Common law applies to couples after one year



Q: I am a Canadian citizen and have been working abroad as a teacher for the past four years.


My girlfriend is a British citizen and has a university degree from England. She is also teaching. We have lived together in a third country for two years and have a joint bank account. We are planning on getting married in England next summer and then plan to live in Toronto.


My questions are:




  • How can she get Canadian residency? Do I have to sponsor her? If so, how do I go about doing this?



  • Can I begin to sponsor her while I am living outside of Canada?



  • How do I go about getting her a work permit?

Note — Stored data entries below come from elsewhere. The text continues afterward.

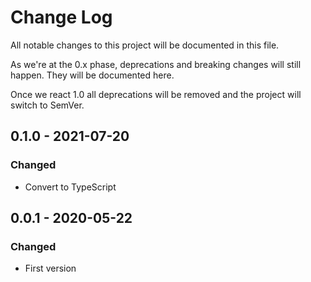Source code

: # Change Log
All notable changes to this project will be documented in this file.

As we're at the 0.x phase, deprecations and breaking changes will still happen. They will be documented here.

Once we react 1.0 all deprecations will be removed and the project will switch to SemVer.

## 0.1.0 - 2021-07-20
### Changed
- Convert to TypeScript

## 0.0.1 - 2020-05-22
### Changed
- First version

A: You can sponsor your girlfriend as a “common law partner” provided that you have been living together in a “conjugal relationship” for at least one year.


You would be financially responsible for any social assistance she collects within the first three years of her becoming a permanent resident.


She might also qualify to apply on her own as a “skilled worker” since she has a degree, has work experience, and presumably speaks English fluently. This application would take much longer than a sponsored application (i.e. 50 months or more if processed in London, England).


To sponsor her, you would have to file your sponsorship application at the Case Processing Centre in Mississauga.


CPC will assess your qualifications as a sponsor. Normally, you need to be living in Canada to qualify, but there is an exception for Canadian citizens only who intend to reside in Canada upon the approval of their partners’ application. You do not have to have any minimum income to sponsor her.


Once you have been approved as a sponsor, her application would normally be referred to Canada’s High Commission in London. Since you have been living in a third country, she could choose to have her application processed in the Canadian visa post serving nationals of that country provided she has been lawfully admitted to that country for at least one year.


If you start the process now, she probably won’t need a work permit since it is likely that she could get landed prior to her arrival next summer. CPC Mississauga is reportedly taking about 53 days to approve sponsors and London is concluding 80 per cent of their common law applications in an additional 3-9 months.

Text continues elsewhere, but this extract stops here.